WHAT YOU HAVE TO DO: Transcribe word for word the lines below from the line with "[_公共参数_](../../../parameters/) **Response Elements**" through the line with "Este es el último", ends included.

DATA IN THIS EXERCISE:
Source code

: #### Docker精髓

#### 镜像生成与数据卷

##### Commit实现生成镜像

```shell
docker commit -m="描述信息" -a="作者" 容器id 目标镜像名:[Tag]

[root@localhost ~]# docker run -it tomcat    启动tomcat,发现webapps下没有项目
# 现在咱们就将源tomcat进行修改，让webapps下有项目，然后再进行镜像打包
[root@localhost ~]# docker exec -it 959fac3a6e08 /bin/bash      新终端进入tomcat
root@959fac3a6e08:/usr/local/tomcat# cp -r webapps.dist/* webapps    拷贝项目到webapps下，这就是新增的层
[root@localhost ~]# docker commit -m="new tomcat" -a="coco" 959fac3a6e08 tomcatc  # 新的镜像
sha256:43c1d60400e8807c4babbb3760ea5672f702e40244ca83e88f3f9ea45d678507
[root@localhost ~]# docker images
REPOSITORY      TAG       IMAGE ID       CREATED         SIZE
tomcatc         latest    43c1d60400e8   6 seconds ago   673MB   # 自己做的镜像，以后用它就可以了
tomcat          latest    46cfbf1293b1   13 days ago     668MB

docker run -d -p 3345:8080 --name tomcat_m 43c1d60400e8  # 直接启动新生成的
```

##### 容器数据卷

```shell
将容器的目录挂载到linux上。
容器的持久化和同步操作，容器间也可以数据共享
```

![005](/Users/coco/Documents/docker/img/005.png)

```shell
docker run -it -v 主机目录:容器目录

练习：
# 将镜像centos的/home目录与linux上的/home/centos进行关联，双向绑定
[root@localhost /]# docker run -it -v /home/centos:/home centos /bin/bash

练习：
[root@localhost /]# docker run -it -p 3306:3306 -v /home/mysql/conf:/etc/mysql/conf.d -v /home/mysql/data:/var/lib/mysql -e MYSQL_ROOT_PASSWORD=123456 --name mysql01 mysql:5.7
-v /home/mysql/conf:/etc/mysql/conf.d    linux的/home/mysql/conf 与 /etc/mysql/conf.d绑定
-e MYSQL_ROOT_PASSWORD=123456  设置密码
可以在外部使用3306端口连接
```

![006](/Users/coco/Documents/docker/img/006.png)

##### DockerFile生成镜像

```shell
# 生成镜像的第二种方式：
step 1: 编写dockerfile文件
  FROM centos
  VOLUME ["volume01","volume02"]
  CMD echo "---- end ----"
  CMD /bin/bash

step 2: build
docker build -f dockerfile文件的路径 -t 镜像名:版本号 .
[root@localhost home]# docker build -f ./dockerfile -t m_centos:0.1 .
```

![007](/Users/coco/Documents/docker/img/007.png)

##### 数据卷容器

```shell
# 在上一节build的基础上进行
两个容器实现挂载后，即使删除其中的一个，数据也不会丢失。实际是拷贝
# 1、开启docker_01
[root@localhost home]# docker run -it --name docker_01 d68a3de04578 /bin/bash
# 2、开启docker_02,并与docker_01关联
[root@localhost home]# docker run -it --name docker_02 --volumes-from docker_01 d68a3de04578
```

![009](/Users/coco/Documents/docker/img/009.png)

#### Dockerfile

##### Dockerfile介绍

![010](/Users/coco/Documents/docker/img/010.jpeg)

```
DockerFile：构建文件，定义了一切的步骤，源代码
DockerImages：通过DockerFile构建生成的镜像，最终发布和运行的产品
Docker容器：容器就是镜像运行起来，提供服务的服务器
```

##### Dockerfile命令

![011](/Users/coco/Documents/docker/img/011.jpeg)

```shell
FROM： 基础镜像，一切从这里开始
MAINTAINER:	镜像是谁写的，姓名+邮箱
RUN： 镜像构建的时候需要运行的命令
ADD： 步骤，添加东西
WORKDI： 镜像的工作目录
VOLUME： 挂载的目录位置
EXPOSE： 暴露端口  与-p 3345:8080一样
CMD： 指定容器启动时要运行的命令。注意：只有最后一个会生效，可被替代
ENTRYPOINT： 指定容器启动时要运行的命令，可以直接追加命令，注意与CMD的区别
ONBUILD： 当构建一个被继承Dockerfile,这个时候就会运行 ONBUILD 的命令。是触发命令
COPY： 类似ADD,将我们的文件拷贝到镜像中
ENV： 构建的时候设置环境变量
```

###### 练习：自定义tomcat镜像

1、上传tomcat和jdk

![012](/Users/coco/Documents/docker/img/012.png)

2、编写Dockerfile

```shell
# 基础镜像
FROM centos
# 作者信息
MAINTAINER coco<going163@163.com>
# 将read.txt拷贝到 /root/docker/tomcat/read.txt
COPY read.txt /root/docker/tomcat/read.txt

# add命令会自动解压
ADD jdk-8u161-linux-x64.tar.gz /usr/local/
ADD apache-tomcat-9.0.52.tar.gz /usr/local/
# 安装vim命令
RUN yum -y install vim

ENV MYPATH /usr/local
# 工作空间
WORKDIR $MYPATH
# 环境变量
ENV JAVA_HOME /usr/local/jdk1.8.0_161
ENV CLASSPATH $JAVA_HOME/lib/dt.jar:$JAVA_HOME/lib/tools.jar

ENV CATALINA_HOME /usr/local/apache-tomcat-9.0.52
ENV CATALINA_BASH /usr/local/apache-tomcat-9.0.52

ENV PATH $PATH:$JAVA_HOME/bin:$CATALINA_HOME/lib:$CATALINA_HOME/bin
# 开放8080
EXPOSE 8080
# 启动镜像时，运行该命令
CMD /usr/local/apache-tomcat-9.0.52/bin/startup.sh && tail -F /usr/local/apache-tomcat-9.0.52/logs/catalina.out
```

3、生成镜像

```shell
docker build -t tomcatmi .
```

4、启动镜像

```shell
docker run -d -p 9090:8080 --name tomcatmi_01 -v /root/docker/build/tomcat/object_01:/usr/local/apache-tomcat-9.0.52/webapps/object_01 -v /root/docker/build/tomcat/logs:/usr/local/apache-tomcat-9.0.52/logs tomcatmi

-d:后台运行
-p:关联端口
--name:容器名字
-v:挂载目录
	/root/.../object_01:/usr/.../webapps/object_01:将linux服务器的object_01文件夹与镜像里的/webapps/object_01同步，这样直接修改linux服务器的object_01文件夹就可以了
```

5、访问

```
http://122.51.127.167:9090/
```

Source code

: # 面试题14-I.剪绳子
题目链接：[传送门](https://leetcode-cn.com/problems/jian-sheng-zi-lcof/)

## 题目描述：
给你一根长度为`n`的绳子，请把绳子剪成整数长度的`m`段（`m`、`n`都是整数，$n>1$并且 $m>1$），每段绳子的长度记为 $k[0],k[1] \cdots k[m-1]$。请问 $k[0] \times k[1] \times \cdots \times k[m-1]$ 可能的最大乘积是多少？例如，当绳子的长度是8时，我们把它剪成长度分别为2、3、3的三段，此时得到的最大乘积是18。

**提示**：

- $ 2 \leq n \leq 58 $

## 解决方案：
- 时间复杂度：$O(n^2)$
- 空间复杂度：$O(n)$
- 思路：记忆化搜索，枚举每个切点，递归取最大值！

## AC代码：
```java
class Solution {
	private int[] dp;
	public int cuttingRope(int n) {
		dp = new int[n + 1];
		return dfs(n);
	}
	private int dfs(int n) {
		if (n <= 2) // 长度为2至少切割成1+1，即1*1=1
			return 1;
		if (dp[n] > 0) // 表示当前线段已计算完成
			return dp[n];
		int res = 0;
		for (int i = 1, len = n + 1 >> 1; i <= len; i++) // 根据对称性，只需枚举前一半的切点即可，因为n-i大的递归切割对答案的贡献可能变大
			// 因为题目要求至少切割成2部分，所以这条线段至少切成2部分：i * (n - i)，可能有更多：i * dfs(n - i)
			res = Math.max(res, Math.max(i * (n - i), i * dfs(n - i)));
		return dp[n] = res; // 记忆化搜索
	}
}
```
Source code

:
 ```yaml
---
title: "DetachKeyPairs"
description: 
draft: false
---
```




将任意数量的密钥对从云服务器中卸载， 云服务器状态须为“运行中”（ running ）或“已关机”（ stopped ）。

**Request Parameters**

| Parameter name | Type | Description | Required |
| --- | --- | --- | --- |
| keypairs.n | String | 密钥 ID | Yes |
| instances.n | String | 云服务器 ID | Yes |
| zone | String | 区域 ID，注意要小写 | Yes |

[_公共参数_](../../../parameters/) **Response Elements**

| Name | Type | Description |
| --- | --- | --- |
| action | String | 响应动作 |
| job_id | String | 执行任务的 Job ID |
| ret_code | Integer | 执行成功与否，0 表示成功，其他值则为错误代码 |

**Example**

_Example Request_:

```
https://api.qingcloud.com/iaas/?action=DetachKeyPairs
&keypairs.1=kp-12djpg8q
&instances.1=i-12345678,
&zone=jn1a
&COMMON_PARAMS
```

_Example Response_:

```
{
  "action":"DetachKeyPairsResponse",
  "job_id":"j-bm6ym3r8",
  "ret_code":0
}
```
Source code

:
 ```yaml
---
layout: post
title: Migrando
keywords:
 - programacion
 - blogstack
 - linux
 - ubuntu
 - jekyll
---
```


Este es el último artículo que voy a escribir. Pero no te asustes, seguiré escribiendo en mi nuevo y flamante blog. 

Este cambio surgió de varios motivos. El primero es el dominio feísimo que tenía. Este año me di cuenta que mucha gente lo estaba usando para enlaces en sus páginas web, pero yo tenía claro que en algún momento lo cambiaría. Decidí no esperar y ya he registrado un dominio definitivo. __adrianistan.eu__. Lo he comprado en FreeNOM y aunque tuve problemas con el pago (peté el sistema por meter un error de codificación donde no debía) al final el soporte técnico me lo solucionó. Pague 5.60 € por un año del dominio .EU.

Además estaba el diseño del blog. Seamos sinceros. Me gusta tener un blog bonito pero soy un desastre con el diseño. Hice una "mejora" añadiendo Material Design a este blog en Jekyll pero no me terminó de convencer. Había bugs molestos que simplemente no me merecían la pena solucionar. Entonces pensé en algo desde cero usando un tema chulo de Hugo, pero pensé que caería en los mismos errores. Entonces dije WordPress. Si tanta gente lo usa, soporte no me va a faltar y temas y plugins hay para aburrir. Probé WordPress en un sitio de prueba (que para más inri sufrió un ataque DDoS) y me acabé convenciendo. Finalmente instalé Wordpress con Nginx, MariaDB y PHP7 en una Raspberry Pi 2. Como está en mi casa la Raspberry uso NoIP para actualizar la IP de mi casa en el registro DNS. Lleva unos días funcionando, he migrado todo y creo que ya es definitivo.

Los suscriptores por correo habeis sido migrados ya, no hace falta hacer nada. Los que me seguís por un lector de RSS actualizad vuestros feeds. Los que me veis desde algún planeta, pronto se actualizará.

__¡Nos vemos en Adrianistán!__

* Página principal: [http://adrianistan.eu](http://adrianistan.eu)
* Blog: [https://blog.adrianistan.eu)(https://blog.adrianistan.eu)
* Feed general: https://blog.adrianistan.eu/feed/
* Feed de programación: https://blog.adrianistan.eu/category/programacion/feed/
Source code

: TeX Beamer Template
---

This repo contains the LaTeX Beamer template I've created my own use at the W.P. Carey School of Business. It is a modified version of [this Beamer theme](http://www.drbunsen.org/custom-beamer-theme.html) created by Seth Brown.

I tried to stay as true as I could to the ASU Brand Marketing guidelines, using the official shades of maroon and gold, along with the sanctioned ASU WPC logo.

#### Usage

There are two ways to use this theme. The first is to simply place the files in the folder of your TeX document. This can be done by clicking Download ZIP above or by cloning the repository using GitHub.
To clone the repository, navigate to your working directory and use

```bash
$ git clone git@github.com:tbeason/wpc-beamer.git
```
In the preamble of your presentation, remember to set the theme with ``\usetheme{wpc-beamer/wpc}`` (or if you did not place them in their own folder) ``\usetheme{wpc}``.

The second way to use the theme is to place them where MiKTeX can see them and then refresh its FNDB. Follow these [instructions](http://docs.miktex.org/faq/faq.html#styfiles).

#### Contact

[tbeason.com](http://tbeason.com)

YOUR SOLUTION:
[_公共参数_](../../../parameters/) **Response Elements**

| Name | Type | Description |
| --- | --- | --- |
| action | String | 响应动作 |
| job_id | String | 执行任务的 Job ID |
| ret_code | Integer | 执行成功与否，0 表示成功，其他值则为错误代码 |

**Example**

_Example Request_:

```
https://api.qingcloud.com/iaas/?action=DetachKeyPairs
&keypairs.1=kp-12djpg8q
&instances.1=i-12345678,
&zone=jn1a
&COMMON_PARAMS
```

_Example Response_:

```
{
  "action":"DetachKeyPairsResponse",
  "job_id":"j-bm6ym3r8",
  "ret_code":0
}
```
Source code

:
 ```yaml
---
layout: post
title: Migrando
keywords:
 - programacion
 - blogstack
 - linux
 - ubuntu
 - jekyll
---
```


Este es el último artículo que voy a escribir. Pero no te asustes, seguiré escribiendo en mi nuevo y flamante blog. 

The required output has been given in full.